Question

A Carnot engine absorbs 1000J of heat energy from a reservoir at $127{}^\circ C$ and rejects 600J of heat energy during each cycle. The efficiency of engine and temperature of sink will be respectively
A. 20% and$-43{}^\circ C$
B. 40% and $-33{}^\circ C$
C. 50% and$-20{}^\circ C$
D. 70% and$-10{}^\circ C$

Answer 1

As a first step you could recall the expression for efficiency of Carnot engine. We are given the heat energy absorbed, temperature of the reservoir and the heat energy rejected during each cycle, all ready to be substituted.
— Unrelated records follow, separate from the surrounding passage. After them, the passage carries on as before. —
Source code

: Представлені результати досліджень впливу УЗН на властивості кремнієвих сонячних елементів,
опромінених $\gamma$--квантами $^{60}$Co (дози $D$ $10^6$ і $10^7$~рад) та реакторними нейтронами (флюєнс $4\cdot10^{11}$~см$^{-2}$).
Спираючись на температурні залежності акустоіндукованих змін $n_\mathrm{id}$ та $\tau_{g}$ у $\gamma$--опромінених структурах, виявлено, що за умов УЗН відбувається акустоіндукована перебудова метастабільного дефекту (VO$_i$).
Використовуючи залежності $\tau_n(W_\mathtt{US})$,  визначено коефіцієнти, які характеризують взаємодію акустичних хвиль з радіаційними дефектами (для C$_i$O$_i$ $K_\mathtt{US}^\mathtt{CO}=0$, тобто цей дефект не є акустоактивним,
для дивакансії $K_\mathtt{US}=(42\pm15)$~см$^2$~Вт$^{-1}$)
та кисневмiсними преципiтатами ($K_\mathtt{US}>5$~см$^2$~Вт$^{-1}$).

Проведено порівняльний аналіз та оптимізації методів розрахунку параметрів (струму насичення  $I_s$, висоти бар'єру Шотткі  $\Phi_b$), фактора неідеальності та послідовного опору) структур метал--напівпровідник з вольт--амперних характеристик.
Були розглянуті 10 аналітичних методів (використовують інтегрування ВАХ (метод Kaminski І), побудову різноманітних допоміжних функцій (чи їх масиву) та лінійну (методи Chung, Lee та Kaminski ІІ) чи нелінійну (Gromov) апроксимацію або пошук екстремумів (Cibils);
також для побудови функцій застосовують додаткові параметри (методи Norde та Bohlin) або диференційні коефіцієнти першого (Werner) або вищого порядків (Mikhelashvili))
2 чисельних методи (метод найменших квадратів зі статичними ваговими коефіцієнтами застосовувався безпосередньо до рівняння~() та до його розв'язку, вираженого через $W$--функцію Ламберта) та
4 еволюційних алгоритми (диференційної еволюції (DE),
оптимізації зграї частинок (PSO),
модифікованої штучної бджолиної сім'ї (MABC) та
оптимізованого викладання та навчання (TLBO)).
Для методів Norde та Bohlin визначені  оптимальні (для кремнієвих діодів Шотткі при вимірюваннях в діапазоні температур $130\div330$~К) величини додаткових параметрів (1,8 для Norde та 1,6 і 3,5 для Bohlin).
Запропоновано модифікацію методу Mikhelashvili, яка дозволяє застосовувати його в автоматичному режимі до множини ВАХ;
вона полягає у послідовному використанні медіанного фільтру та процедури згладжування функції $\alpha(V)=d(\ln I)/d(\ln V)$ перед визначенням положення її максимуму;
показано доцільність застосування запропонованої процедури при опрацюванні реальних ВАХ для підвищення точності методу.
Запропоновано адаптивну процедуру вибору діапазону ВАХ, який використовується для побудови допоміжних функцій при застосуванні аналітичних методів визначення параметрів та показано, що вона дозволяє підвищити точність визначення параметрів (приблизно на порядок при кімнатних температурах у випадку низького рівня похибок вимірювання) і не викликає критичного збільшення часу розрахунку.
Substituting these values will get you the efficiency of engine and temperature of sink from the expression for efficiency of Carnot engine.
Formula used:
Expression for efficiency of a Carnot engine,
$\eta =1-\dfrac{{{Q}_{2}}}{{{Q}_{1}}}=1-\dfrac{{{T}_{2}}}{{{T}_{1}}}$

Complete answer:
In the question, we are given a Carnot engine that absorbs 1000J of heat energy from a reservoir that is kept at$127{}^\circ C$ , that is,
Let, Heat absorbed from the reservoir be given by, ${{Q}_{1}}$ then,
${{Q}_{1}}=1000J$
And let ${{T}_{1}}$ be the temperature of the reservoir, then,
${{T}_{1}}=127{}^\circ C=400K$
Also the given Carnot engine rejects 600J of heat energy during each cycle, that is, if the heat rejected to the sink from the Carnot engine is given by, ${{Q}_{2}}$ , then,
${{Q}_{2}}=600J$
With these given values, we are asked to find the efficiency of the engine as well as the temperature of the sink.
Let us recall the expression for the Carnot engine.
If we represent the net efficiency of Carnot engine by$\eta$ , and then,
$\eta =\dfrac{W}{{{Q}_{1}}}$
Where, W is the net work done by the gas given by,
$W={{Q}_{1}}-{{Q}_{2}}$
$\Rightarrow \eta =\dfrac{{{Q}_{1}}-{{Q}_{2}}}{{{Q}_{1}}}=1-\dfrac{{{Q}_{2}}}{{{Q}_{1}}}$ …………………………… (1)
Substituting the given values from the question,
$\Rightarrow \eta =\dfrac{1000-600}{1000}$
$\Rightarrow \eta =0.4$
So the percentage efficiency of the Carnot engine = 40% ……………………….. (2)
The efficiency of the Carnot engine has another expression which is given by,
$\eta =1-\dfrac{{{T}_{2}}}{{{T}_{1}}}$ …………………… (3)
Comparing (1) and (3), we get the universal relation for a Carnot cycle that is independent of the nature of the system,
$\dfrac{{{Q}_{1}}}{{{Q}_{2}}}=\dfrac{{{T}_{1}}}{{{T}_{2}}}$
Rearranging we get the temperature of the sink ${{T}_{2}}$ as,
${{T}_{2}}=\dfrac{{{T}_{1}}\times {{Q}_{2}}}{{{Q}_{1}}}$
$\Rightarrow {{T}_{2}}=\dfrac{400K\times 600J}{1000J}$
$\Rightarrow {{T}_{2}}=240K$
$\Rightarrow {{T}_{2}}=240-273=-33{}^\circ C$
Therefore, the temperature of the sink is $-33{}^\circ C$ ………………………. (4)

So, the correct answer is “Option B”.

Note:
Don’t forget to substitute the given temperature in its SI unit in the expression for Efficiency of Carnot engine. Since the options are given in degrees Celsius you convert the temperature of the sink back to Celsius from Kelvin. Also, convert the efficiency into percentage value as the options contain percentage efficiency.